You might have thought that the SATs were the last score that mattered to you, but you’d be wrong. Your FICO score will affect you in a much bigger way and for a longer time.
The perfect concoction for an ideal credit score is not an ephemeral magical mystery. Although there are different versions of credit scores, there are five categories of data that contribute to your FICO score (according to Fair Isaac Corporation—originally called Fair, Isaac and Company, where we get the acronym “FICO”). Because these numbers are so important in many different areas, you need to understand what goes into your FICO score.
What affects your credit score?
According to Fair Isaac (and let’s hope he’s fair), your FICO score is calculated from different data in your credit report, grouped into five categories.
The two biggest:
- Payment History (35%) – You wouldn’t want your boss paying you only when s/he could or felt like it…credit card companies see it the same way.
- Accounts considered in payment history include:
- credit cards
- retail accounts like department store credit cards
- installment loans like car loans
- finance company accounts
- mortgages
- Negative factors include:
- bankruptcies
- foreclosures
- lawsuits
- wage attachments
- liens
- late or missed payments
- Accounts considered in payment history include:
- Amounts Owed (30%) – If you have a large outstanding balance relative to your credit limit, you are overextended and considered a high risk.
- Different factors are considered, including:
- amounts owed on all accounts and on different types of accounts
- credit utilization ratio (the percent of available credit that you are using) on revolving accounts like credit cards (i.e., are you maxing out your credit cards, which is not good for your score)
- how many accounts have balances
- Different factors are considered, including:
These also add up:
- Length of Credit History (15%) – Track record is everything. Having a long credit history will help your score, but you can still have a high score without a long history if certain other factors are in place.
- Factors considered in evaluating the length of credit history include:
- the age of your oldest account, your newest account, and the average age of all your accounts
- how long certain accounts have been established and
- how long it has been since certain accounts have been used
- Factors considered in evaluating the length of credit history include:
- New Credit (10%) – If you apply for and open five new accounts at once, something’s going on. To a credit agency, you look like a risk. Try not to open a new credit card, your Banana Republic card, and a Forever 21 store card in the same week. You’re not going to be forever 21, so learn to adult.
- Factors considered include:
- how many new accounts you have and whether they were opened too quickly
- how many recent lender inquiries (requests for your credit report or credit score, also called “hard pulls” of your credit)
- how long since you opened a new account
- length of time since credit report inquiries were made (inquiries remain on your report for two years but are only counted from the previous 12 months)

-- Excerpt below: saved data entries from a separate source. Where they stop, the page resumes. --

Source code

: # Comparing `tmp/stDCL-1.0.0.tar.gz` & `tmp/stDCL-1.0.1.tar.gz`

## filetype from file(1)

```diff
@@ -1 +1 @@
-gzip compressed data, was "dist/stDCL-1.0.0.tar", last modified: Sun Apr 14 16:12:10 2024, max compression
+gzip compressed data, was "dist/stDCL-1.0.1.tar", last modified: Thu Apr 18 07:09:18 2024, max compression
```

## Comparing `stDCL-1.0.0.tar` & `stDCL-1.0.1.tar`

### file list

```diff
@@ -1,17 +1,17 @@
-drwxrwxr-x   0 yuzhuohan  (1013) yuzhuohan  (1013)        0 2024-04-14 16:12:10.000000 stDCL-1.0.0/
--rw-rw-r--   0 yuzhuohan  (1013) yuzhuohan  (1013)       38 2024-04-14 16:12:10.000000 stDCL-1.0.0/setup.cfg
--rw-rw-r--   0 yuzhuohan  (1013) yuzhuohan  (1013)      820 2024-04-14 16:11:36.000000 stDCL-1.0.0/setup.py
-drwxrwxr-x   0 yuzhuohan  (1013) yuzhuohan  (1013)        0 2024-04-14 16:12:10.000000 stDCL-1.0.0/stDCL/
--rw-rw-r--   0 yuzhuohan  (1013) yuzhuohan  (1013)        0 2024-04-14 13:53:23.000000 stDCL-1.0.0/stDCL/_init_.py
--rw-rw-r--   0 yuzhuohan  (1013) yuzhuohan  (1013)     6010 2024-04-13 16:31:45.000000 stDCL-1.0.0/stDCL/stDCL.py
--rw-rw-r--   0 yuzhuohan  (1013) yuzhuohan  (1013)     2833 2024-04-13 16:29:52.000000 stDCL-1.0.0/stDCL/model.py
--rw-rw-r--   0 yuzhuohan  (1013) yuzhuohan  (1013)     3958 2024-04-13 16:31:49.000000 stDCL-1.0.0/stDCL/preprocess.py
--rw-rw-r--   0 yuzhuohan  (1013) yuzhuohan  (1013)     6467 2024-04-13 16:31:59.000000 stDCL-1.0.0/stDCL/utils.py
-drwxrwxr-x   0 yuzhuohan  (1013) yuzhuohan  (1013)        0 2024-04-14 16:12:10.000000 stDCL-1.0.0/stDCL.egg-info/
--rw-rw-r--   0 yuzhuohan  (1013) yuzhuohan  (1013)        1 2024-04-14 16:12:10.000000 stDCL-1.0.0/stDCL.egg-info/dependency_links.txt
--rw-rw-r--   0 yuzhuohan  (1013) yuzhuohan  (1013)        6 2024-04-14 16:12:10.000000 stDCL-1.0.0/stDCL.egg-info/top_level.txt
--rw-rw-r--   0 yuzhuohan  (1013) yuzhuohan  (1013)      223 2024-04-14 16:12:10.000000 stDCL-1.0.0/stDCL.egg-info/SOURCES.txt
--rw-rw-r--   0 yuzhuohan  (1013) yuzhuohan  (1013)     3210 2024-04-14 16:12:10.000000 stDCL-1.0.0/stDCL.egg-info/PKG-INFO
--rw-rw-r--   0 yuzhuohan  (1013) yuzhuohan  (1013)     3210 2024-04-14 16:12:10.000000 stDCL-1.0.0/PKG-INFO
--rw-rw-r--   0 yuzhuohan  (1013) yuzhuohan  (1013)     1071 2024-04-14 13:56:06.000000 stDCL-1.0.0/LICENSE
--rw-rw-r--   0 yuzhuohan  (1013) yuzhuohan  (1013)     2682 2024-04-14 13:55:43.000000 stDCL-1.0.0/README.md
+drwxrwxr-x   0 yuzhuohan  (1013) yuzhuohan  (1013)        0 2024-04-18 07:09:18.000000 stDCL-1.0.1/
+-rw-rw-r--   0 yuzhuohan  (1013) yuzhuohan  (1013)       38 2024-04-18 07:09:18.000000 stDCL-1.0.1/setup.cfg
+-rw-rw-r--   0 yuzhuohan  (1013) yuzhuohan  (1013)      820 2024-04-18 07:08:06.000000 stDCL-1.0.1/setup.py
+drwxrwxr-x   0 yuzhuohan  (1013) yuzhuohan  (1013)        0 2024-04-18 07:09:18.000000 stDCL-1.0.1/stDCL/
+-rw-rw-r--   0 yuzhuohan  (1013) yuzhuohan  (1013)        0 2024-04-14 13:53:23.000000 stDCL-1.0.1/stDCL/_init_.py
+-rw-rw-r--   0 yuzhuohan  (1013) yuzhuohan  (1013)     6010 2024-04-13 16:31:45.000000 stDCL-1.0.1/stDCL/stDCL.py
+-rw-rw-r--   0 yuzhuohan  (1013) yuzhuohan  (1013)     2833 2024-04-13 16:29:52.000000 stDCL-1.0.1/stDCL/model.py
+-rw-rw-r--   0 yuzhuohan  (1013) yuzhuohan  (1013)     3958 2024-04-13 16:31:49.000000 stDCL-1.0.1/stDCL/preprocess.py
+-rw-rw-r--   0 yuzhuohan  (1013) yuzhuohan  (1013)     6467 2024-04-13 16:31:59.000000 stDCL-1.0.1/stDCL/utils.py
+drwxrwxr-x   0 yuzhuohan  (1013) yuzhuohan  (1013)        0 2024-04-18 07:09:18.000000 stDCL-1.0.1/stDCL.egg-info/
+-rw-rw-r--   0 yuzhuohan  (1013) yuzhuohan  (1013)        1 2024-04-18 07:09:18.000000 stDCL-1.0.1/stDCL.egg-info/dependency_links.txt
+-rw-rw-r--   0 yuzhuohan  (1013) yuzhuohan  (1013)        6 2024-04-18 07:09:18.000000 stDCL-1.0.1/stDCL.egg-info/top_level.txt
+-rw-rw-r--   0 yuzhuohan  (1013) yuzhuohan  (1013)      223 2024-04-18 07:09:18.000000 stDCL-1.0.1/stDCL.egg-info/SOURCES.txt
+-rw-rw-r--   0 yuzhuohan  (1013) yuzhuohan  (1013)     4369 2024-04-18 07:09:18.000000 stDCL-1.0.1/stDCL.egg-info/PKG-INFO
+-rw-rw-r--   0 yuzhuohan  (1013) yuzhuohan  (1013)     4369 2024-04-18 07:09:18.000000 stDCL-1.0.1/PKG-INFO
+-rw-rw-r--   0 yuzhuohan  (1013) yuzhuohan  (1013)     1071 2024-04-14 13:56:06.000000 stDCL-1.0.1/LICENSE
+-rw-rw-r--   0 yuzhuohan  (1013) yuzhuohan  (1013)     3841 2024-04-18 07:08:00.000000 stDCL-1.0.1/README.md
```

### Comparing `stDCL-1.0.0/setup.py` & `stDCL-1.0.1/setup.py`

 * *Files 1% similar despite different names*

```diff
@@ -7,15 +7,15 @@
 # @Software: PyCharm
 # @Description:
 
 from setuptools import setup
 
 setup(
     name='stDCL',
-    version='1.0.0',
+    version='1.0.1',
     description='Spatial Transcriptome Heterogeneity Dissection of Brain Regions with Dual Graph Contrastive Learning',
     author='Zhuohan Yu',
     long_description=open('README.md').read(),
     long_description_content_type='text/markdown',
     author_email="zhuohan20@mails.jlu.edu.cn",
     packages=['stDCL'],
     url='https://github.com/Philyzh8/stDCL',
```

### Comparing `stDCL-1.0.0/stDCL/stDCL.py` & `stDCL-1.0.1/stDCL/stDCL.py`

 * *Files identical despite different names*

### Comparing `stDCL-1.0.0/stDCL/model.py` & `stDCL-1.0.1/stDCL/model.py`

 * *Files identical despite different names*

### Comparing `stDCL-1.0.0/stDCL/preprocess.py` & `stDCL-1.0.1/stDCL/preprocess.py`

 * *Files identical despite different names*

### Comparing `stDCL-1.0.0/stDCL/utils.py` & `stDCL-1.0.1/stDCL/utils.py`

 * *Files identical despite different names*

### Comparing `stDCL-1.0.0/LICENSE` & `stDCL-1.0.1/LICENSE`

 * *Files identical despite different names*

- Factors considered include:
- Types of Credit (also called Credit Mix) (10%) – This category looks at your mix of credit cards, retail credit accounts, installment loans, finance company accounts, and mortgages.
- This category also looks at the total number of accounts you have.
- Other Considerations
- Just starting out:
- If you pay your rent, utilities, and credit cards on time and in full, you at least look like a functioning adult. Simple things like paying your rent and utilities in college are an excellent way to start, assuming you can pay each month on time. Even if those items are not reported to the credit agencies, you will be forming good habits to build upon later on.
- Not having a credit card is not a good strategy:
- According to the Fair Isaacs website: “People with no credit cards tend to be viewed as a higher risk than people who have managed credit cards responsibly.”
- Just starting out:
Why do I even care?
Yep, buying a home seems like a major adulting move, but one day something like this is probably going to matter. Want those 0% APR checks? A lower rate on credit cards or loans to help with major life decisions? Yes, your credit is going to matter. Your future employer or landlord may even look into your credit history before making a decision about you. This is such an easy thing to maintain, as well as to mess up. Don’t mess it up.
Who controls my credit score?
There are three main credit-reporting companies that get searched when someone looks at your credit. They are:
- Equifax – P.O. Box 740241, Atlanta, GA 30374-0241: 1-800-685-1111
- Experian – P.O. Box 2104, Allen, TX 75013-0949: 1-888-EXPERIAN (397-3742)
- TransUnion – P.O. Box 1000, Chester, PA 19022: 1-800-916-8800
How do I protect myself?
Given the possibility of data breaches and the need to protect yourself from identity theft, there are steps you can take to monitor and maintain control of your credit profile.
- You can check your credit report for free once a year from each of the three credit-reporting companies here. (See Federal Trade Commission Consumer Information: Free Credit Reports.)
- Try one of the credit-monitoring sites like:
- Mint.com
- CreditKarma
- CreditSesame
- CreditWise (CreditWise is from Capital One, but you don’t have to be a Capital One customer to use the free service.)
- Many credit-card companies will provide you with your free credit score, which you can monitor on a monthly basis to look for unusual changes.
- If you suspect a breach has occurred, you can place a security freeze on your credit report to prevent it from being available to third parties. This can help prevent someone from fraudulently opening a new account under your name.